WHAT THE TASK REQUIRES. An exact reproduction is required of the lines from the beginning of the entries through the line with "- Same process as building maintenance", pictures excluded and nothing added.

DATASET EXCERPTS.
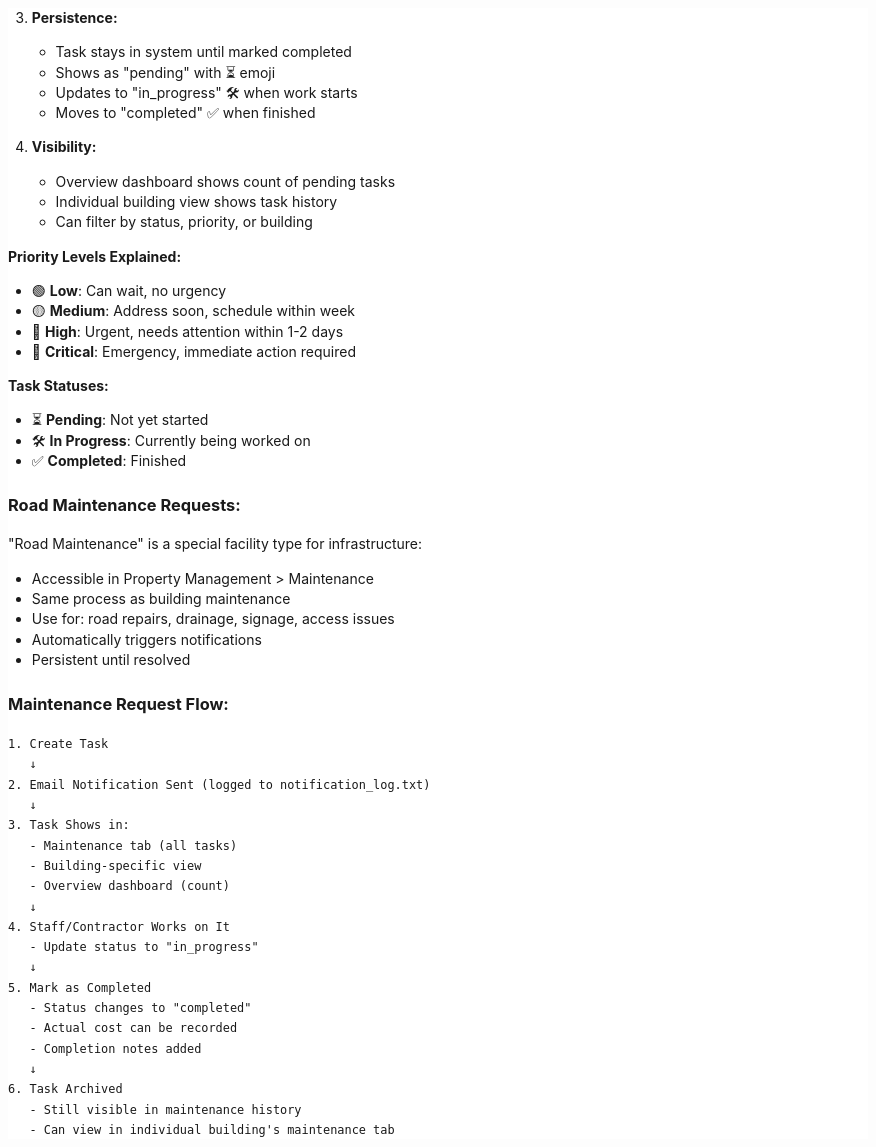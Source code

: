 3. **Persistence:**
   - Task stays in system until marked completed
   - Shows as "pending" with ⏳ emoji
   - Updates to "in_progress" 🛠️ when work starts
   - Moves to "completed" ✅ when finished

4. **Visibility:**
   - Overview dashboard shows count of pending tasks
   - Individual building view shows task history
   - Can filter by status, priority, or building

**Priority Levels Explained:**

- 🟢 **Low**: Can wait, no urgency
- 🟡 **Medium**: Address soon, schedule within week
- 🔴 **High**: Urgent, needs attention within 1-2 days
- 🚨 **Critical**: Emergency, immediate action required

**Task Statuses:**

- ⏳ **Pending**: Not yet started
- 🛠️ **In Progress**: Currently being worked on
- ✅ **Completed**: Finished

### Road Maintenance Requests:

"Road Maintenance" is a special facility type for infrastructure:
- Accessible in Property Management > Maintenance
- Same process as building maintenance
- Use for: road repairs, drainage, signage, access issues
- Automatically triggers notifications
- Persistent until resolved

### Maintenance Request Flow:

```
1. Create Task
   ↓
2. Email Notification Sent (logged to notification_log.txt)
   ↓
3. Task Shows in:
   - Maintenance tab (all tasks)
   - Building-specific view
   - Overview dashboard (count)
   ↓
4. Staff/Contractor Works on It
   - Update status to "in_progress"
   ↓
5. Mark as Completed
   - Status changes to "completed"
   - Actual cost can be recorded
   - Completion notes added
   ↓
6. Task Archived
   - Still visible in maintenance history
   - Can view in individual building's maintenance tab
```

THE COMPLETED TASK.
Source code

: 3. **Persistence:**
   - Task stays in system until marked completed
   - Shows as "pending" with ⏳ emoji
   - Updates to "in_progress" 🛠️ when work starts
   - Moves to "completed" ✅ when finished

4. **Visibility:**
   - Overview dashboard shows count of pending tasks
   - Individual building view shows task history
   - Can filter by status, priority, or building

**Priority Levels Explained:**

- 🟢 **Low**: Can wait, no urgency
- 🟡 **Medium**: Address soon, schedule within week
- 🔴 **High**: Urgent, needs attention within 1-2 days
- 🚨 **Critical**: Emergency, immediate action required

**Task Statuses:**

- ⏳ **Pending**: Not yet started
- 🛠️ **In Progress**: Currently being worked on
- ✅ **Completed**: Finished

### Road Maintenance Requests:

"Road Maintenance" is a special facility type for infrastructure:
- Accessible in Property Management > Maintenance
- Same process as building maintenance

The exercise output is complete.